__EXERCISE DETAILS__:
Locate the string "componenti" in the listing below. Copy every line where it is found.

————————

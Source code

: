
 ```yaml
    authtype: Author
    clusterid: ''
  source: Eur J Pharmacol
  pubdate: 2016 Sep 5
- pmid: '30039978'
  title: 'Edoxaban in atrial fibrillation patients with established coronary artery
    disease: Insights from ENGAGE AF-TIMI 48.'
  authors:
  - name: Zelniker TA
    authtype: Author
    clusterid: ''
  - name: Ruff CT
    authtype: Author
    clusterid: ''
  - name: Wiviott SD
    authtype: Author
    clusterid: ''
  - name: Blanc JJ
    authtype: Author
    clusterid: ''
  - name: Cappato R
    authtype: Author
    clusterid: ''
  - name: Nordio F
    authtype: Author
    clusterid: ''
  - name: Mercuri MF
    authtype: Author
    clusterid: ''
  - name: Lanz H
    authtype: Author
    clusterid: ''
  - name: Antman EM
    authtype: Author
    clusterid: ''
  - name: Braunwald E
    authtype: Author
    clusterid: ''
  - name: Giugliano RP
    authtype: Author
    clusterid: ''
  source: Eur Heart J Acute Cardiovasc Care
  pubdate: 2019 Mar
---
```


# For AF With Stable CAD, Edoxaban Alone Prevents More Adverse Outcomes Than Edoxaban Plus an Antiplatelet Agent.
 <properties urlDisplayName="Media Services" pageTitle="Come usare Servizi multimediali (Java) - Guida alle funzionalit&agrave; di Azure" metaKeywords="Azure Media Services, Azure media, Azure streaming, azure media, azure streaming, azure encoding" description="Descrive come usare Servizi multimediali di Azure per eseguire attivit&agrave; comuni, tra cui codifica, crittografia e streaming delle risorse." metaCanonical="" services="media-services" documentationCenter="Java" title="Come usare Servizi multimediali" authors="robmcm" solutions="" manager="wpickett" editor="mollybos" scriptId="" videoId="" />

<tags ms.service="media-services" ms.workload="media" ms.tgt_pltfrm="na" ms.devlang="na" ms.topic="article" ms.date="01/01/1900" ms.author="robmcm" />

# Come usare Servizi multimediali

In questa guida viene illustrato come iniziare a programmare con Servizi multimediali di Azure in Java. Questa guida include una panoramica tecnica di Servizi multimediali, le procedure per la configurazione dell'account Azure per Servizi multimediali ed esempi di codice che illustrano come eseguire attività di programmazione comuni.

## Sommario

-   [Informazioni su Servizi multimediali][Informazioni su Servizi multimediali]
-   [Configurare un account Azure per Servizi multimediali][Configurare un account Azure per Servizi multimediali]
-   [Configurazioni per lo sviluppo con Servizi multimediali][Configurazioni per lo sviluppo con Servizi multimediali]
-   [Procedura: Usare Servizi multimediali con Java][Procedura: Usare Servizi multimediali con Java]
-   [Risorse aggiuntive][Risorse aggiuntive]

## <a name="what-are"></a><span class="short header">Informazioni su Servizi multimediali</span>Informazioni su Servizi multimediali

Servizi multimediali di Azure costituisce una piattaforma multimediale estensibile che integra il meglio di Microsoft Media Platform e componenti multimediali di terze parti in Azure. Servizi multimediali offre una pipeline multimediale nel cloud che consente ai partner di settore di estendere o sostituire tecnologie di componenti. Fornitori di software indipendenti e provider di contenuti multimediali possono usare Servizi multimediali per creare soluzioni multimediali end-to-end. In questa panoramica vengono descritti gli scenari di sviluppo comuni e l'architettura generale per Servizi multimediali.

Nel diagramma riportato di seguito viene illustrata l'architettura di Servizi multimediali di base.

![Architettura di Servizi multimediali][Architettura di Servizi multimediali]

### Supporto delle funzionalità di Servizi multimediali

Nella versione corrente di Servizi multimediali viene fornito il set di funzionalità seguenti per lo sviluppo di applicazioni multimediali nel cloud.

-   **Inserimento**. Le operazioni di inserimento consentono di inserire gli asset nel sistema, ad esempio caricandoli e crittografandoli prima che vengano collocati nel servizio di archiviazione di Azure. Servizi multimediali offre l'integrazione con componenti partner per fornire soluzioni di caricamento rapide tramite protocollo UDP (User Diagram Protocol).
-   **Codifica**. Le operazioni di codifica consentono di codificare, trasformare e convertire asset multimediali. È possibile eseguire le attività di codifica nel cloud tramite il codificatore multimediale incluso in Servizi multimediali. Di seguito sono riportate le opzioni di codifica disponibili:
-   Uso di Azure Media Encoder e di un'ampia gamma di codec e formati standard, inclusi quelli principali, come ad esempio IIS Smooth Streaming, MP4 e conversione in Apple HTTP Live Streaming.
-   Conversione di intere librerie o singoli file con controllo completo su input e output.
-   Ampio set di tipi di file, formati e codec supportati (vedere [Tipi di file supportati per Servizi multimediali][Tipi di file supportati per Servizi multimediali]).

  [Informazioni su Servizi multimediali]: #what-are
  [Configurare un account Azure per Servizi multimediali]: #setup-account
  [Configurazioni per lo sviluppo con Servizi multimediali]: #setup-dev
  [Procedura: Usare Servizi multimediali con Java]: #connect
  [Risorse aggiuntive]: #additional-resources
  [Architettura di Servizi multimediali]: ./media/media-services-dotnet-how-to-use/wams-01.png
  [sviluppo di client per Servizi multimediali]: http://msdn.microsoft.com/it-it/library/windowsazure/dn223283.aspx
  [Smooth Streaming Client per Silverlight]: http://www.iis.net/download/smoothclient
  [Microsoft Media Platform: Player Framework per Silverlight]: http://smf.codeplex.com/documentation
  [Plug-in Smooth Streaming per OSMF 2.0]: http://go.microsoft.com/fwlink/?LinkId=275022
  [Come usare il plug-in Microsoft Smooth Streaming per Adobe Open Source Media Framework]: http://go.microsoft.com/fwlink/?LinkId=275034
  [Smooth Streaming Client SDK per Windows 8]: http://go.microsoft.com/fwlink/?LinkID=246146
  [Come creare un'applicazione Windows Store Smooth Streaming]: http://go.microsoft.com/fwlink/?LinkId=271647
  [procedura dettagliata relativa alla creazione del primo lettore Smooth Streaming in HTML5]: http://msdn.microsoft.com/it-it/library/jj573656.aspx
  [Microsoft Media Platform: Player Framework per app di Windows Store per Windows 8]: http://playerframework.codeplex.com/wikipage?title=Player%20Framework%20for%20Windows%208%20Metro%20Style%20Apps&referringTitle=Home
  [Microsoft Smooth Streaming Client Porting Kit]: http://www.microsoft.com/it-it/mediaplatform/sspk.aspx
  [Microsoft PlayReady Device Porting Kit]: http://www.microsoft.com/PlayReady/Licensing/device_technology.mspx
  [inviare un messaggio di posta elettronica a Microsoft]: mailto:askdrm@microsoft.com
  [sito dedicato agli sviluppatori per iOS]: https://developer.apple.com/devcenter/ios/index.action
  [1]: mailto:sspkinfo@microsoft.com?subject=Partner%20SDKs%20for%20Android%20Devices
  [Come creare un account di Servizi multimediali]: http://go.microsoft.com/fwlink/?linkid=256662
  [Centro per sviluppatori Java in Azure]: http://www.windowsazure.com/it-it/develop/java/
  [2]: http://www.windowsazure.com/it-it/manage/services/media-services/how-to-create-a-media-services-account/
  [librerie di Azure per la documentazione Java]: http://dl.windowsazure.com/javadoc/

————————

__WRITTEN ANSWER__:
Servizi multimediali di Azure costituisce una piattaforma multimediale estensibile che integra il meglio di Microsoft Media Platform e componenti multimediali di terze parti in Azure. Servizi multimediali offre una pipeline multimediale nel cloud che consente ai partner di settore di estendere o sostituire tecnologie di componenti. Fornitori di software indipendenti e provider di contenuti multimediali possono usare Servizi multimediali per creare soluzioni multimediali end-to-end. In questa panoramica vengono descritti gli scenari di sviluppo comuni e l'architettura generale per Servizi multimediali.
-   **Inserimento**. Le operazioni di inserimento consentono di inserire gli asset nel sistema, ad esempio caricandoli e crittografandoli prima che vengano collocati nel servizio di archiviazione di Azure. Servizi multimediali offre l'integrazione con componenti partner per fornire soluzioni di caricamento rapide tramite protocollo UDP (User Diagram Protocol).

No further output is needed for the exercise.